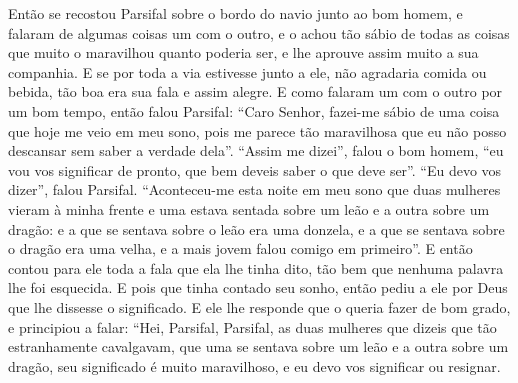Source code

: Então se recostou Parsifal sobre o bordo do navio junto ao bom homem, e
falaram de algumas coisas um com o outro, e o achou tão sábio de todas as
coisas que muito o maravilhou quanto poderia ser, e lhe aprouve assim muito a
sua companhia. E se por toda a via estivesse junto a ele, não agradaria comida
ou bebida, tão boa era sua fala e assim alegre. E como falaram um com
o outro por um bom tempo, então falou Parsifal: “Caro Senhor, fazei-me sábio
de uma coisa que hoje me veio em meu sono, pois me parece tão maravilhosa que
eu não posso descansar sem saber a verdade dela”. “Assim me dizei”, falou o bom
homem, “eu vou vos significar de pronto, que bem deveis saber o que deve ser”.
“Eu devo vos dizer”, falou Parsifal. “Aconteceu-me esta noite em meu sono que
duas mulheres vieram à minha frente e uma estava sentada sobre um leão e a
outra sobre um dragão: e a que se sentava sobre o leão era uma donzela, e a que
se sentava sobre o dragão era uma velha, e a mais jovem falou comigo em
primeiro”. E então contou para ele toda a fala que ela lhe tinha dito, tão bem
que nenhuma palavra lhe foi esquecida. E pois que tinha contado seu sonho,
então pediu a ele por Deus que lhe dissesse o significado. E ele lhe responde
que o queria fazer de bom grado, e principiou a falar: “Hei, Parsifal,
Parsifal, as duas mulheres que dizeis que tão estranhamente cavalgavam, que
uma se sentava sobre um leão e a outra sobre um dragão, seu significado é muito
maravilhoso, e eu devo vos significar ou resignar.

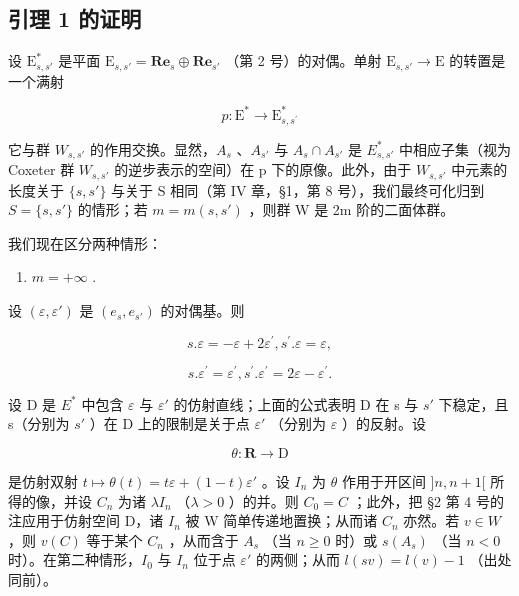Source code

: \subsection{引理 1 的证明}

设 \(\mathrm{E}_{s,s'}^*\) 是平面 \(\mathrm{E}_{s,s'} = \mathbf{Re}_s\oplus \mathbf{Re}_{s'}\) （第 2 号）的对偶。单射 \(\mathrm{E}_{s,s'}\to \mathrm{E}\) 的转置是一个满射

\[
p: \mathrm{E} ^ {*} \to \mathrm{E} _ {s, s ^ {\prime}} ^ {*}
\]

它与群 \(W_{s,s'}\) 的作用交换。显然，\(A_{s}\) 、\(A_{s'}\) 与 \(A_{s} \cap A_{s'}\) 是 \(E_{s,s'}^{*}\) 中相应子集（视为 Coxeter 群 \(W_{s,s'}\) 的逆步表示的空间）在 p 下的原像。此外，由于 \(W_{s,s'}\) 中元素的长度关于 \(\{s,s'\}\) 与关于 S 相同（第 IV 章，§1，第 8 号），我们最终可化归到 \(S = \{s,s'\}\) 的情形；若 \(m = m(s,s')\) ，则群 W 是 2m 阶的二面体群。

我们现在区分两种情形：

\begin{enumerate}
\def\labelenumi{\alph{enumi})}
\tightlist
\item
  \(m = +\infty\) .
\end{enumerate}

设 \((\varepsilon, \varepsilon')\) 是 \((e_s, e_{s'})\) 的对偶基。则

\[
s. \varepsilon = - \varepsilon + 2 \varepsilon^ {\prime}, s ^ {\prime}. \varepsilon = \varepsilon ,
\]

\[
s. \varepsilon^ {\prime} = \varepsilon^ {\prime}, s ^ {\prime}. \varepsilon^ {\prime} = 2 \varepsilon - \varepsilon^ {\prime}.
\]

设 D 是 \(E^{*}\) 中包含 \(\varepsilon\) 与 \(\varepsilon'\) 的仿射直线；上面的公式表明 D 在 s 与 \(s'\) 下稳定，且 s（分别为 \(s'\) ）在 D 上的限制是关于点 \(\varepsilon'\) （分别为 \(\varepsilon\) ）的反射。设

\[
\theta : \mathbf {R} \to \mathrm{D}
\]

是仿射双射 \(t \mapsto \theta(t) = t\varepsilon + (1 - t)\varepsilon'\) 。设 \(I_n\) 为 \(\theta\) 作用于开区间 \(]n, n + 1[\) 所得的像，并设 \(C_n\) 为诸 \(\lambda I_n\) （\(\lambda > 0\) ）的并。则 \(C_0 = C\) ；此外，把 §2 第 4 号的注应用于仿射空间 D，诸 \(I_n\) 被 W 简单传递地置换；从而诸 \(C_n\) 亦然。若 \(v \in W\) ，则 \(v(C)\) 等于某个 \(C_n\) ，从而含于 \(A_s\) （当 \(n \geqslant 0\) 时）或 \(s(A_s)\) （当 \(n < 0\) 时）。在第二种情形，\(I_0\) 与 \(I_n\) 位于点 \(\varepsilon'\) 的两侧；从而 \(l(sv) = l(v) - 1\) （出处同前）。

WHAT THE TASK ASKS
Every line in the entries that contains the word "falou" should be counted, and the total stated alone.

WRITTEN ANSWER
4